[filesystem] Support use Hadoop dependencies from environment variables HADOOP_CLASSPATH

beryllw · beryllw · commit 3740dff5bfff · 2025-07-17T20:01:38.000+08:00
diff --git a/fluss-dist/src/main/resources/bin/config.sh b/fluss-dist/src/main/resources/bin/config.sh
@@ -28,6 +28,12 @@ constructFlussClassPath() {
         else
             FLUSS_CLASSPATH="$FLUSS_CLASSPATH":"$jarfile"
         fi
+
+    # Add Hadoop dependencies from environment variables HADOOP_CLASSPATH
+    if [ -n "${HADOOP_CLASSPATH}" ]; then
+        FLUSS_CLASSPATH="$FLUSS_CLASSPATH":"$HADOOP_CLASSPATH"
+    fi
+
     done < <(find "$FLUSS_LIB_DIR" ! -type d -name '*.jar' -print0 | sort -z)
 
     local FLUSS_SERVER_COUNT
@@ -131,6 +137,7 @@ KEY_ENV_SSH_OPTS="env.ssh.opts"

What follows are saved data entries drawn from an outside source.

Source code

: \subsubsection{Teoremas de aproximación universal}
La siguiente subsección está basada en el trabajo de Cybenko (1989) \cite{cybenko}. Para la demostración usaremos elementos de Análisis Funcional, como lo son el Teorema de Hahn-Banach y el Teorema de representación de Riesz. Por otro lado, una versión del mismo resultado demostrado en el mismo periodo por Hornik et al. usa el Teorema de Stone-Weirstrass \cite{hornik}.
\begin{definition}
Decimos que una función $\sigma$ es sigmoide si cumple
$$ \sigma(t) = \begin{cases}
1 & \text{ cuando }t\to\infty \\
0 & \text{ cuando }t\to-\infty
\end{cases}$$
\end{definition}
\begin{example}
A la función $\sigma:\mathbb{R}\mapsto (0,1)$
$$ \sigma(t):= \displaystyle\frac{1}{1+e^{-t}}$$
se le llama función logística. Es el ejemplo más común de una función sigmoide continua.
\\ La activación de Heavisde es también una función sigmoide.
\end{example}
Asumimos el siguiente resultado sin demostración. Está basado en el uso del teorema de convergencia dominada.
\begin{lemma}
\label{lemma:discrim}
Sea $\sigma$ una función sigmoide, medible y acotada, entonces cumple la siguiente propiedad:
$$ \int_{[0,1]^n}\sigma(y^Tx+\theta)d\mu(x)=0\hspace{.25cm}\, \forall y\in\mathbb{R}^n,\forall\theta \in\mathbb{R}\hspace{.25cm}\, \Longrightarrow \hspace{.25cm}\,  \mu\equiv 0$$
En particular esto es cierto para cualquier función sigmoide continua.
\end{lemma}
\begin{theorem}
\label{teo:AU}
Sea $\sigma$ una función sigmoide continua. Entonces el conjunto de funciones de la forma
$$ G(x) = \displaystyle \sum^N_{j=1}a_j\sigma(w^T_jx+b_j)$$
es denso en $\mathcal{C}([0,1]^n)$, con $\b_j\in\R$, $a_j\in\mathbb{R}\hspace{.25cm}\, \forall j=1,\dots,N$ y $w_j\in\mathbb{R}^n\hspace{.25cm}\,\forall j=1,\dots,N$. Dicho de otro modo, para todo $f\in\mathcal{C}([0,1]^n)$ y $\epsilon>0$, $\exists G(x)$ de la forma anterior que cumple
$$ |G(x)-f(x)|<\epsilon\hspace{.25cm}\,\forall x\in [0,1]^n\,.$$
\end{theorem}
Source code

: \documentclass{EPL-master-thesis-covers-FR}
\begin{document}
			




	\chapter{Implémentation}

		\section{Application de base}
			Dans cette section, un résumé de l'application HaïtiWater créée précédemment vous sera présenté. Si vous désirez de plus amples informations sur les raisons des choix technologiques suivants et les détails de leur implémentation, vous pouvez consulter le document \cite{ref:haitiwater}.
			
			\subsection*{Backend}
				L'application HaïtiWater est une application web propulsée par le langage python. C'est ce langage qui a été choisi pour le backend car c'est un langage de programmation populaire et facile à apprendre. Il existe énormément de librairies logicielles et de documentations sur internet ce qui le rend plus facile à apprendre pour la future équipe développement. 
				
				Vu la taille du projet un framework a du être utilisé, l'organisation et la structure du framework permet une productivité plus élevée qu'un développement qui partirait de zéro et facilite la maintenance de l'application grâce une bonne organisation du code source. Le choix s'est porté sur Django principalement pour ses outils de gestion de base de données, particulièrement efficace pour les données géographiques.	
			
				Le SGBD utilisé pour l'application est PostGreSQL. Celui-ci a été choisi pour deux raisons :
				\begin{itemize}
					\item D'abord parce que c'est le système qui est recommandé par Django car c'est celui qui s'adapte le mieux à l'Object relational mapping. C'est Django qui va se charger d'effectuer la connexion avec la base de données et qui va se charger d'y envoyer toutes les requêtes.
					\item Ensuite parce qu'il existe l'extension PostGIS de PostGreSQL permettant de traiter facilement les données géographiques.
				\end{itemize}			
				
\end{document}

 KEY_ZK_HEAP_MB="zookeeper.heap.mb"
 
 KEY_REMOTE_DATA_DIR="remote.data.dir"
+KEY_ENV_HADOOP_CLASSPATH="env.hadoop.class-path"
 
 ########################################################################################################################
 # PATHS AND CONFIG
@@ -285,6 +292,10 @@ if [ -z "${REMOTE_DATA_DIR}" ]; then
     REMOTE_DATA_DIR=$(readFromConfig ${KEY_REMOTE_DATA_DIR} "" "${YAML_CONF}")
 fi
 
+if [ -z "${HADOOP_CLASSPATH}" ]; then
+    HADOOP_CLASSPATH=$(readFromConfig ${KEY_ENV_HADOOP_CLASSPATH} "" "${YAML_CONF}")
+fi
+
 # Arguments for the JVM. Used for Coordinator server and Tablet server JVMs.
 if [ -z "${JVM_ARGS}" ]; then
     JVM_ARGS=""
diff --git a/fluss-server/pom.xml b/fluss-server/pom.xml
@@ -131,6 +131,12 @@
                                     <include>*:*</include>
                                 </includes>
                             </artifactSet>
+                            <relocations>
+                                <relocation>
+                                    <pattern>org.apache.commons</pattern>
+                                    <shadedPattern>org.apache.fluss.shaded.org.apache.commons</shadedPattern>
+                                </relocation>
+                            </relocations>
                         </configuration>
                     </execution>
                 </executions>
diff --git a/website/docs/maintenance/filesystems/hdfs.md b/website/docs/maintenance/filesystems/hdfs.md
@@ -36,6 +36,20 @@ remote.data.dir: hdfs://namenode:50010/path/to/remote/storage
 To allow for easy adoption, you can use the same configuration keys in Fluss' server.yaml as in Hadoop's `core-site.xml`.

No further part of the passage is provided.